I personally think the model has great eyes and is very good at posing.


----------



## SrBiscuit (May 27, 2009)

#1 from the first post is your winner...great light, great composition, just a great shot overall.

and like others here, the topless ones aren't working for me...

if you want to continue shooting her topless (and im sure the members will continue to view them for critique ), have you considered posing her just like you have on the other ones?... rather than just a dead-on frontal shot?

she has a great look, and those eyes ARE stunning! she seems like she likes being in front of the camera, so i would DEFINITELY continue working with her.
you found an awesome model...good for you!:thumbup:


----------



## Josh220 (May 27, 2009)

I noticed in the ones of her standing up (topless ones) you had her facing dead straight at the camera. Did you try anything different, like having her body turned slightly? I'd love to see some different angles posted here.


----------



## musicaleCA (May 27, 2009)

For the topless ones, have you considered using a background that accentuates or mimics the natural curves of the model's body? Like a curved window or door frame?

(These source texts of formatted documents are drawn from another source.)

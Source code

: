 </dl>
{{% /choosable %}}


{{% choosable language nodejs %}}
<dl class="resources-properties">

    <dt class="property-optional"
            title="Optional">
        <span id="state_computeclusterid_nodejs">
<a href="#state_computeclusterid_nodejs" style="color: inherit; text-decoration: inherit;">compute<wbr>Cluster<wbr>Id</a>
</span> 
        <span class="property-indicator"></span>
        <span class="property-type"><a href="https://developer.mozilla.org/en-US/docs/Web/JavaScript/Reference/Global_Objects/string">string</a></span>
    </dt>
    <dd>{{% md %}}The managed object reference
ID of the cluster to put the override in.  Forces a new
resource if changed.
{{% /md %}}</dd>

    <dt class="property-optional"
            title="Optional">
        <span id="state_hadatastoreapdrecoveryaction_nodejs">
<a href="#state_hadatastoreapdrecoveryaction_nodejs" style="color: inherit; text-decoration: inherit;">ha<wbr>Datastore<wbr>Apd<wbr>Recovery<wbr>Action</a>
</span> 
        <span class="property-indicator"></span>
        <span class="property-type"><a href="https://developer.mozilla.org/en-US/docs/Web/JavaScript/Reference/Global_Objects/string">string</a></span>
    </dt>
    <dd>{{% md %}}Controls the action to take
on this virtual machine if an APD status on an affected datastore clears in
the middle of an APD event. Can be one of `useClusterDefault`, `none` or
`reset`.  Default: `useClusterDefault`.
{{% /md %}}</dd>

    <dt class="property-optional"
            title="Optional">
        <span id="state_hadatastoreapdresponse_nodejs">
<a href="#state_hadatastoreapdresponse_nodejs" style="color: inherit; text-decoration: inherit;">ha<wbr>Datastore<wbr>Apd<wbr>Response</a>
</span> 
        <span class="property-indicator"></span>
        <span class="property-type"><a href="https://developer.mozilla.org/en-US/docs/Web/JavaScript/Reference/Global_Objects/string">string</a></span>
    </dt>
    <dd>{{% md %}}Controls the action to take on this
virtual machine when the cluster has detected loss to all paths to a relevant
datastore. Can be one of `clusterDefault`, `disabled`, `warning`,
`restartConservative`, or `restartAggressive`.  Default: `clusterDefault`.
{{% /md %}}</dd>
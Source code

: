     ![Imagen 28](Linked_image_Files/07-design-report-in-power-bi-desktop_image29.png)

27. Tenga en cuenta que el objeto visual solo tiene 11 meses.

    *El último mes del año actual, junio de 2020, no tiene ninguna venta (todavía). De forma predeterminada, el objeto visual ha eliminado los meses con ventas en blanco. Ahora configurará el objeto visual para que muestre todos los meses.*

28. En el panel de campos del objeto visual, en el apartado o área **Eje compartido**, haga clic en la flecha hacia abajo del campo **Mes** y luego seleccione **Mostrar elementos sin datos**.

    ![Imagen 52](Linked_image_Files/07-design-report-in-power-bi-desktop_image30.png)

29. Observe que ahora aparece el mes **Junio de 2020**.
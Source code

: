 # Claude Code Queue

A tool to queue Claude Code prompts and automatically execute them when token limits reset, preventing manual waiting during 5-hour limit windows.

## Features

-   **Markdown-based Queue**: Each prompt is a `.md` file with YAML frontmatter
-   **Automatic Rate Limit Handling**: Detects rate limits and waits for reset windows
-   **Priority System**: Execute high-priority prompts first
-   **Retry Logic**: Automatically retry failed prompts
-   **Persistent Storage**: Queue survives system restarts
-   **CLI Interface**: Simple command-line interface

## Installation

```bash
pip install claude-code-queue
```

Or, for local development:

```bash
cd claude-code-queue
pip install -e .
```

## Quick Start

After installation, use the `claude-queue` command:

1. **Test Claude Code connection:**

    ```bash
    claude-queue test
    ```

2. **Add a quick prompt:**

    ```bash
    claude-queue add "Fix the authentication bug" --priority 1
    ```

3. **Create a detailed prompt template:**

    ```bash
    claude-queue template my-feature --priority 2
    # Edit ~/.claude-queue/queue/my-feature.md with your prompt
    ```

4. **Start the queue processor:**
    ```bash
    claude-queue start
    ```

The first topless one has uneven lighting. You've got so much skin exposed I think that it's really important that you get plenty of light on the front of the subject, and make sure you light evenly using a reflector. If you did have a reflector to camera right, maybe you could move it in further. That way the skin would appear less veiny.


----------



## gsgary (May 28, 2009)

Thank's for all your replies, i have taken on board  your pointers because as i said this is not my usual type of shoot 
 one from the side but i don't like it


----------



## onesix (May 28, 2009)

The eyes are amazing!!!  I agree with all above.  I love topless women but there is something about it that last one that isn't very flattering.  I think its the profile. 

Great work though.


----------



## gsgary (May 28, 2009)

onesix said:


> The eyes are amazing!!! I agree with all above. I love topless women but there is something about it that last one that isn't very flattering. I think its the profile.
> 
> Great work though.


 

Cheers, i don't like the last one


----------



## Josh220 (May 29, 2009)

gsgary said:


> Cheers, i don't like the last one



You only took 3 shots of her standing?


----------